WE have read with interest the preceding communication but we have the impression that DeVoe has misunderstood to some extent both Nesbet's and our work. In the first part of his communication, DeVoe refers to the well-known classical equation for a pair of coupled oscillators with regard to a given direction of the electric field. However, in our treatment of the dimer, it is explicitly stated that our equation refers to isotropic oscillators and averaged over all directions of the electric field vector. We have, in fact, calculated the absorption coefficient for the frequency corresponding to the maximum absorption in the monomer. However, in the case under consideration, this also corresponds to the frequency of maximum absorption in the dimer. In fact, the absorption due to the longitudinal dipole oscillations in the dimer is shifted in frequency (without change of intensity or width) and that due to the transverse oscillations is shifted in the opposite sense, but the mean frequency for the isotropic case (one longitudinal plus two transverse polarizations) is not changed.
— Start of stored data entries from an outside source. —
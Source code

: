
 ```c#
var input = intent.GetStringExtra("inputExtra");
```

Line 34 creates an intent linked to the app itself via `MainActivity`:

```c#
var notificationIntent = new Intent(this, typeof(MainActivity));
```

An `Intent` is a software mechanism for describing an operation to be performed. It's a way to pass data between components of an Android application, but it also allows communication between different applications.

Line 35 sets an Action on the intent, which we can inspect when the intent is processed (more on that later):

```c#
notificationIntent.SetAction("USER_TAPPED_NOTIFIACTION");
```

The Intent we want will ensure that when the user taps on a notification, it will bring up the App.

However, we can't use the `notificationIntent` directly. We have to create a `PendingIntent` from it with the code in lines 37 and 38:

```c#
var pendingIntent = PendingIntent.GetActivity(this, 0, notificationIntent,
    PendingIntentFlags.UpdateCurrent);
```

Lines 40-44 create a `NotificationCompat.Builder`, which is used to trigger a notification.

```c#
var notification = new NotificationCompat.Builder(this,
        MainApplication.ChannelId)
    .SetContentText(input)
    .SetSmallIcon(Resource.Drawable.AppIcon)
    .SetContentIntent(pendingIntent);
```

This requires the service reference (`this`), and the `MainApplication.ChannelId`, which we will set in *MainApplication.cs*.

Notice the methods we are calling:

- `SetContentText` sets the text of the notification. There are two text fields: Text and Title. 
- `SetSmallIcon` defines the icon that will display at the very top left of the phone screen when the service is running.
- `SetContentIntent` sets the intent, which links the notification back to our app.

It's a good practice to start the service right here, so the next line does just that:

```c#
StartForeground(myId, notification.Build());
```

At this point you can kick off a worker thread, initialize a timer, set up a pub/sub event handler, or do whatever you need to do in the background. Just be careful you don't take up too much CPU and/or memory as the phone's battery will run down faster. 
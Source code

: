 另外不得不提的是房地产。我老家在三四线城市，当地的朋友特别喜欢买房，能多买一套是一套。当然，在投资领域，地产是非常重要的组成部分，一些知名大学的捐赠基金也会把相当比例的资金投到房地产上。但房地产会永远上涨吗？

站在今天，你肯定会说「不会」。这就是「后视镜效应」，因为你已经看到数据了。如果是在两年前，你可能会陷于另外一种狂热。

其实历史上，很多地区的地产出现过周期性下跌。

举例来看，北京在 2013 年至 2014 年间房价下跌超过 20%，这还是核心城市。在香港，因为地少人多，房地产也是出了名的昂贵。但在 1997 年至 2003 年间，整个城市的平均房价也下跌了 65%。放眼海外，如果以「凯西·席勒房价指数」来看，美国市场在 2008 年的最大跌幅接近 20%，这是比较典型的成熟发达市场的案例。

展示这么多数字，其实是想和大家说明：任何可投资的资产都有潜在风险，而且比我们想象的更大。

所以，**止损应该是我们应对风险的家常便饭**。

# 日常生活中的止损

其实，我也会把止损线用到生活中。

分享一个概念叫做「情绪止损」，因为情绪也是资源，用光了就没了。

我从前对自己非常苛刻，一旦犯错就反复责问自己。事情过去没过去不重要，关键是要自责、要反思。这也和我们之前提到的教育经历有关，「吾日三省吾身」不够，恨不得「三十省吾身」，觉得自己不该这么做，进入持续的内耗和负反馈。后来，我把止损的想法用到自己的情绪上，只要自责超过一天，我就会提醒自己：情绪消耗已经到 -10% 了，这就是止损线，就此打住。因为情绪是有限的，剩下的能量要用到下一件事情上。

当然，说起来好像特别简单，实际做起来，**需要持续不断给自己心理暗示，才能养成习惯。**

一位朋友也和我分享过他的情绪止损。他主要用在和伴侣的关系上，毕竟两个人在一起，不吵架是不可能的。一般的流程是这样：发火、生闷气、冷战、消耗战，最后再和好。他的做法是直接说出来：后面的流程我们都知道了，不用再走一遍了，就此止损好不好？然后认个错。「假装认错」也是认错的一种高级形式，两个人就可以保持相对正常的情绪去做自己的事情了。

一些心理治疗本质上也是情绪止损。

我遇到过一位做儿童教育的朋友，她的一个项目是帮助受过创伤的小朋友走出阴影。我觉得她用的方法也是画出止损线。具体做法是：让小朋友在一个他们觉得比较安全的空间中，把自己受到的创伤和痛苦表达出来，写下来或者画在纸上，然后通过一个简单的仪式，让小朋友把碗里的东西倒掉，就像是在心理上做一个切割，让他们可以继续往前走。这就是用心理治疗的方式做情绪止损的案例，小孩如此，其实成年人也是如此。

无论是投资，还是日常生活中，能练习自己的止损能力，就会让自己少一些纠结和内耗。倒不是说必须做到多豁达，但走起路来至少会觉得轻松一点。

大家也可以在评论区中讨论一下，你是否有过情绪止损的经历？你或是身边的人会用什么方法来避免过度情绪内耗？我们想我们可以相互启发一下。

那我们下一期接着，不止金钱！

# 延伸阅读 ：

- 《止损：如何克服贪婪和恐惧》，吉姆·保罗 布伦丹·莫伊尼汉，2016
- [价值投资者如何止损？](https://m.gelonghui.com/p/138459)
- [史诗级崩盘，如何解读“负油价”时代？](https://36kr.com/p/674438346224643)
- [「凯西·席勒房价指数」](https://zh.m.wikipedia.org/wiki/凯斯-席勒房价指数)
In the hypothetical case of a very narrow band, this would appear as a splitting, or if the monomer band is already visibly split this would result in opposite displacements of the components. In the cases under consideration we were concerned with a situation corresponding to nucleic acid, where the absorption bands would be too broad (half-width ∼ 300 A) for this splitting to be observed. Thus the net effect here is a reduction of the absorption at the peak, which, however, should be compensated by some additional broadening elsewhere so as to preserve the total oscillator strength; there is therefore no violation of the sum rule.